Work to be completed>
Return all of the data exactly, omitting any images.
(Records for the exercise begins)
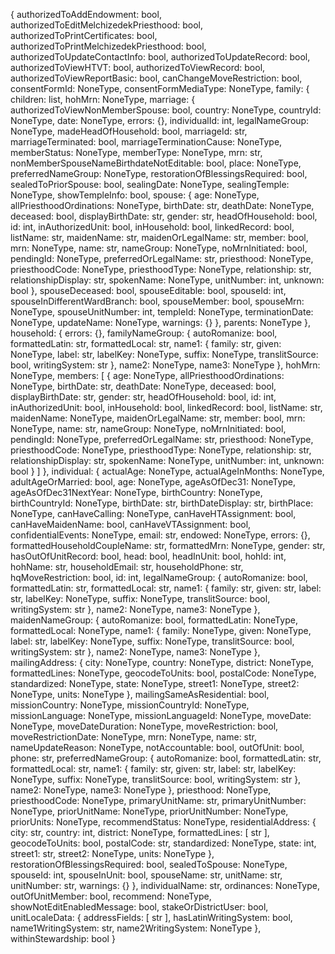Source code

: {
  authorizedToAddEndowment: bool,
  authorizedToEditMelchizedekPriesthood: bool,
  authorizedToPrintCertificates: bool,
  authorizedToPrintMelchizedekPriesthood: bool,
  authorizedToUpdateContactInfo: bool,
  authorizedToUpdateRecord: bool,
  authorizedToViewHTVT: bool,
  authorizedToViewRecord: bool,
  authorizedToViewReportBasic: bool,
  canChangeMoveRestriction: bool,
  consentFormId: NoneType,
  consentFormMediaType: NoneType,
  family: {
    children: list,
    hohMrn: NoneType,
    marriage: {
      authorizedToViewNonMemberSpouse: bool,
      country: NoneType,
      countryId: NoneType,
      date: NoneType,
      errors: {},
      individualId: int,
      legalNameGroup: NoneType,
      madeHeadOfHousehold: bool,
      marriageId: str,
      marriageTerminated: bool,
      marriageTerminationCause: NoneType,
      memberStatus: NoneType,
      memberType: NoneType,
      mrn: str,
      nonMemberSpouseNameBirthdateNotEditable: bool,
      place: NoneType,
      preferredNameGroup: NoneType,
      restorationOfBlessingsRequired: bool,
      sealedToPriorSpouse: bool,
      sealingDate: NoneType,
      sealingTemple: NoneType,
      showTempleInfo: bool,
      spouse: {
        age: NoneType,
        allPriesthoodOrdinations: NoneType,
        birthDate: str,
        deathDate: NoneType,
        deceased: bool,
        displayBirthDate: str,
        gender: str,
        headOfHousehold: bool,
        id: int,
        inAuthorizedUnit: bool,
        inHousehold: bool,
        linkedRecord: bool,
        listName: str,
        maidenName: str,
        maidenOrLegalName: str,
        member: bool,
        mrn: NoneType,
        name: str,
        nameGroup: NoneType,
        noMrnInitiated: bool,
        pendingId: NoneType,
        preferredOrLegalName: str,
        priesthood: NoneType,
        priesthoodCode: NoneType,
        priesthoodType: NoneType,
        relationship: str,
        relationshipDisplay: str,
        spokenName: NoneType,
        unitNumber: int,
        unknown: bool
      },
      spouseDeceased: bool,
      spouseEditable: bool,
      spouseId: int,
      spouseInDifferentWardBranch: bool,
      spouseMember: bool,
      spouseMrn: NoneType,
      spouseUnitNumber: int,
      templeId: NoneType,
      terminationDate: NoneType,
      updateName: NoneType,
      warnings: {}
    },
    parents: NoneType
  },
  household: {
    errors: {},
    familyNameGroup: {
      autoRomanize: bool,
      formattedLatin: str,
      formattedLocal: str,
      name1: {
        family: str,
        given: NoneType,
        label: str,
        labelKey: NoneType,
        suffix: NoneType,
        translitSource: bool,
        writingSystem: str
      },
      name2: NoneType,
      name3: NoneType
    },
    hohMrn: NoneType,
    members: [
      {
        age: NoneType,
        allPriesthoodOrdinations: NoneType,
        birthDate: str,
        deathDate: NoneType,
        deceased: bool,
        displayBirthDate: str,
        gender: str,
        headOfHousehold: bool,
        id: int,
        inAuthorizedUnit: bool,
        inHousehold: bool,
        linkedRecord: bool,
        listName: str,
        maidenName: NoneType,
        maidenOrLegalName: str,
        member: bool,
        mrn: NoneType,
        name: str,
        nameGroup: NoneType,
        noMrnInitiated: bool,
        pendingId: NoneType,
        preferredOrLegalName: str,
        priesthood: NoneType,
        priesthoodCode: NoneType,
        priesthoodType: NoneType,
        relationship: str,
        relationshipDisplay: str,
        spokenName: NoneType,
        unitNumber: int,
        unknown: bool
      }
    ]
  },
  individual: {
    actualAge: NoneType,
    actualAgeInMonths: NoneType,
    adultAgeOrMarried: bool,
    age: NoneType,
    ageAsOfDec31: NoneType,
    ageAsOfDec31NextYear: NoneType,
    birthCountry: NoneType,
    birthCountryId: NoneType,
    birthDate: str,
    birthDateDisplay: str,
    birthPlace: NoneType,
    canHaveCalling: NoneType,
    canHaveHTAssignment: bool,
    canHaveMaidenName: bool,
    canHaveVTAssignment: bool,
    confidentialEvents: NoneType,
    email: str,
    endowed: NoneType,
    errors: {},
    formattedHouseholdCoupleName: str,
    formattedMrn: NoneType,
    gender: str,
    hasOutOfUnitRecord: bool,
    head: bool,
    headInUnit: bool,
    hohId: int,
    hohName: str,
    householdEmail: str,
    householdPhone: str,
    hqMoveRestriction: bool,
    id: int,
    legalNameGroup: {
      autoRomanize: bool,
      formattedLatin: str,
      formattedLocal: str,
      name1: {
        family: str,
        given: str,
        label: str,
        labelKey: NoneType,
        suffix: NoneType,
        translitSource: bool,
        writingSystem: str
      },
      name2: NoneType,
      name3: NoneType
    },
    maidenNameGroup: {
      autoRomanize: bool,
      formattedLatin: NoneType,
      formattedLocal: NoneType,
      name1: {
        family: NoneType,
        given: NoneType,
        label: str,
        labelKey: NoneType,
        suffix: NoneType,
        translitSource: bool,
        writingSystem: str
      },
      name2: NoneType,
      name3: NoneType
    },
    mailingAddress: {
      city: NoneType,
      country: NoneType,
      district: NoneType,
      formattedLines: NoneType,
      geocodeToUnits: bool,
      postalCode: NoneType,
      standardized: NoneType,
      state: NoneType,
      street1: NoneType,
      street2: NoneType,
      units: NoneType
    },
    mailingSameAsResidential: bool,
    missionCountry: NoneType,
    missionCountryId: NoneType,
    missionLanguage: NoneType,
    missionLanguageId: NoneType,
    moveDate: NoneType,
    moveDateDuration: NoneType,
    moveRestriction: bool,
    moveRestrictionDate: NoneType,
    mrn: NoneType,
    name: str,
    nameUpdateReason: NoneType,
    notAccountable: bool,
    outOfUnit: bool,
    phone: str,
    preferredNameGroup: {
      autoRomanize: bool,
      formattedLatin: str,
      formattedLocal: str,
      name1: {
        family: str,
        given: str,
        label: str,
        labelKey: NoneType,
        suffix: NoneType,
        translitSource: bool,
        writingSystem: str
      },
      name2: NoneType,
      name3: NoneType
    },
    priesthood: NoneType,
    priesthoodCode: NoneType,
    primaryUnitName: str,
    primaryUnitNumber: NoneType,
    priorUnitName: NoneType,
    priorUnitNumber: NoneType,
    priorUnits: NoneType,
    recommendStatus: NoneType,
    residentialAddress: {
      city: str,
      country: int,
      district: NoneType,
      formattedLines: [
        str
      ],
      geocodeToUnits: bool,
      postalCode: str,
      standardized: NoneType,
      state: int,
      street1: str,
      street2: NoneType,
      units: NoneType
    },
    restorationOfBlessingsRequired: bool,
    sealedToSpouse: NoneType,
    spouseId: int,
    spouseInUnit: bool,
    spouseName: str,
    unitName: str,
    unitNumber: str,
    warnings: {}
  },
  individualName: str,
  ordinances: NoneType,
  outOfUnitMember: bool,
  recommend: NoneType,
  showNotEditEnabledMessage: bool,
  stakeOrDistrictUser: bool,
  unitLocaleData: {
    addressFields: [
      str
    ],
    hasLatinWritingSystem: bool,
    name1WritingSystem: str,
    name2WritingSystem: NoneType
  },
  withinStewardship: bool
}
(Records for the exercise ends)
Expected answer>
Source code

: {
  authorizedToAddEndowment: bool,
  authorizedToEditMelchizedekPriesthood: bool,
  authorizedToPrintCertificates: bool,
  authorizedToPrintMelchizedekPriesthood: bool,
  authorizedToUpdateContactInfo: bool,
  authorizedToUpdateRecord: bool,
  authorizedToViewHTVT: bool,
  authorizedToViewRecord: bool,
  authorizedToViewReportBasic: bool,
  canChangeMoveRestriction: bool,
  consentFormId: NoneType,
  consentFormMediaType: NoneType,
  family: {
    children: list,
    hohMrn: NoneType,
    marriage: {
      authorizedToViewNonMemberSpouse: bool,
      country: NoneType,
      countryId: NoneType,
      date: NoneType,
      errors: {},
      individualId: int,
      legalNameGroup: NoneType,
      madeHeadOfHousehold: bool,
      marriageId: str,
      marriageTerminated: bool,
      marriageTerminationCause: NoneType,
      memberStatus: NoneType,
      memberType: NoneType,
      mrn: str,
      nonMemberSpouseNameBirthdateNotEditable: bool,
      place: NoneType,
      preferredNameGroup: NoneType,
      restorationOfBlessingsRequired: bool,
      sealedToPriorSpouse: bool,
      sealingDate: NoneType,
      sealingTemple: NoneType,
      showTempleInfo: bool,
      spouse: {
        age: NoneType,
        allPriesthoodOrdinations: NoneType,
        birthDate: str,
        deathDate: NoneType,
        deceased: bool,
        displayBirthDate: str,
        gender: str,
        headOfHousehold: bool,
        id: int,
        inAuthorizedUnit: bool,
        inHousehold: bool,
        linkedRecord: bool,
        listName: str,
        maidenName: str,
        maidenOrLegalName: str,
        member: bool,
        mrn: NoneType,
        name: str,
        nameGroup: NoneType,
        noMrnInitiated: bool,
        pendingId: NoneType,
        preferredOrLegalName: str,
        priesthood: NoneType,
        priesthoodCode: NoneType,
        priesthoodType: NoneType,
        relationship: str,
        relationshipDisplay: str,
        spokenName: NoneType,
        unitNumber: int,
        unknown: bool
      },
      spouseDeceased: bool,
      spouseEditable: bool,
      spouseId: int,
      spouseInDifferentWardBranch: bool,
      spouseMember: bool,
      spouseMrn: NoneType,
      spouseUnitNumber: int,
      templeId: NoneType,
      terminationDate: NoneType,
      updateName: NoneType,
      warnings: {}
    },
    parents: NoneType
  },
  household: {
    errors: {},
    familyNameGroup: {
      autoRomanize: bool,
      formattedLatin: str,
      formattedLocal: str,
      name1: {
        family: str,
        given: NoneType,
        label: str,
        labelKey: NoneType,
        suffix: NoneType,
        translitSource: bool,
        writingSystem: str
      },
      name2: NoneType,
      name3: NoneType
    },
    hohMrn: NoneType,
    members: [
      {
        age: NoneType,
        allPriesthoodOrdinations: NoneType,
        birthDate: str,
        deathDate: NoneType,
        deceased: bool,
        displayBirthDate: str,
        gender: str,
        headOfHousehold: bool,
        id: int,
        inAuthorizedUnit: bool,
        inHousehold: bool,
        linkedRecord: bool,
        listName: str,
        maidenName: NoneType,
        maidenOrLegalName: str,
        member: bool,
        mrn: NoneType,
        name: str,
        nameGroup: NoneType,
        noMrnInitiated: bool,
        pendingId: NoneType,
        preferredOrLegalName: str,
        priesthood: NoneType,
        priesthoodCode: NoneType,
        priesthoodType: NoneType,
        relationship: str,
        relationshipDisplay: str,
        spokenName: NoneType,
        unitNumber: int,
        unknown: bool
      }
    ]
  },
  individual: {
    actualAge: NoneType,
    actualAgeInMonths: NoneType,
    adultAgeOrMarried: bool,
    age: NoneType,
    ageAsOfDec31: NoneType,
    ageAsOfDec31NextYear: NoneType,
    birthCountry: NoneType,
    birthCountryId: NoneType,
    birthDate: str,
    birthDateDisplay: str,
    birthPlace: NoneType,
    canHaveCalling: NoneType,
    canHaveHTAssignment: bool,
    canHaveMaidenName: bool,
    canHaveVTAssignment: bool,
    confidentialEvents: NoneType,
    email: str,
    endowed: NoneType,
    errors: {},
    formattedHouseholdCoupleName: str,
    formattedMrn: NoneType,
    gender: str,
    hasOutOfUnitRecord: bool,
    head: bool,
    headInUnit: bool,
    hohId: int,
    hohName: str,
    householdEmail: str,
    householdPhone: str,
    hqMoveRestriction: bool,
    id: int,
    legalNameGroup: {
      autoRomanize: bool,
      formattedLatin: str,
      formattedLocal: str,
      name1: {
        family: str,
        given: str,
        label: str,
        labelKey: NoneType,
        suffix: NoneType,
        translitSource: bool,
        writingSystem: str
      },
      name2: NoneType,
      name3: NoneType
    },
    maidenNameGroup: {
      autoRomanize: bool,
      formattedLatin: NoneType,
      formattedLocal: NoneType,
      name1: {
        family: NoneType,
        given: NoneType,
        label: str,
        labelKey: NoneType,
        suffix: NoneType,
        translitSource: bool,
        writingSystem: str
      },
      name2: NoneType,
      name3: NoneType
    },
    mailingAddress: {
      city: NoneType,
      country: NoneType,
      district: NoneType,
      formattedLines: NoneType,
      geocodeToUnits: bool,
      postalCode: NoneType,
      standardized: NoneType,
      state: NoneType,
      street1: NoneType,
      street2: NoneType,
      units: NoneType
    },
    mailingSameAsResidential: bool,
    missionCountry: NoneType,
    missionCountryId: NoneType,
    missionLanguage: NoneType,
    missionLanguageId: NoneType,
    moveDate: NoneType,
    moveDateDuration: NoneType,
    moveRestriction: bool,
    moveRestrictionDate: NoneType,
    mrn: NoneType,
    name: str,
    nameUpdateReason: NoneType,
    notAccountable: bool,
    outOfUnit: bool,
    phone: str,
    preferredNameGroup: {
      autoRomanize: bool,
      formattedLatin: str,
      formattedLocal: str,
      name1: {
        family: str,
        given: str,
        label: str,
        labelKey: NoneType,
        suffix: NoneType,
        translitSource: bool,
        writingSystem: str
      },
      name2: NoneType,
      name3: NoneType
    },
    priesthood: NoneType,
    priesthoodCode: NoneType,
    primaryUnitName: str,
    primaryUnitNumber: NoneType,
    priorUnitName: NoneType,
    priorUnitNumber: NoneType,
    priorUnits: NoneType,
    recommendStatus: NoneType,
    residentialAddress: {
      city: str,
      country: int,
      district: NoneType,
      formattedLines: [
        str
      ],
      geocodeToUnits: bool,
      postalCode: str,
      standardized: NoneType,
      state: int,
      street1: str,
      street2: NoneType,
      units: NoneType
    },
    restorationOfBlessingsRequired: bool,
    sealedToSpouse: NoneType,
    spouseId: int,
    spouseInUnit: bool,
    spouseName: str,
    unitName: str,
    unitNumber: str,
    warnings: {}
  },
  individualName: str,
  ordinances: NoneType,
  outOfUnitMember: bool,
  recommend: NoneType,
  showNotEditEnabledMessage: bool,
  stakeOrDistrictUser: bool,
  unitLocaleData: {
    addressFields: [
      str
    ],
    hasLatinWritingSystem: bool,
    name1WritingSystem: str,
    name2WritingSystem: NoneType
  },
  withinStewardship: bool
}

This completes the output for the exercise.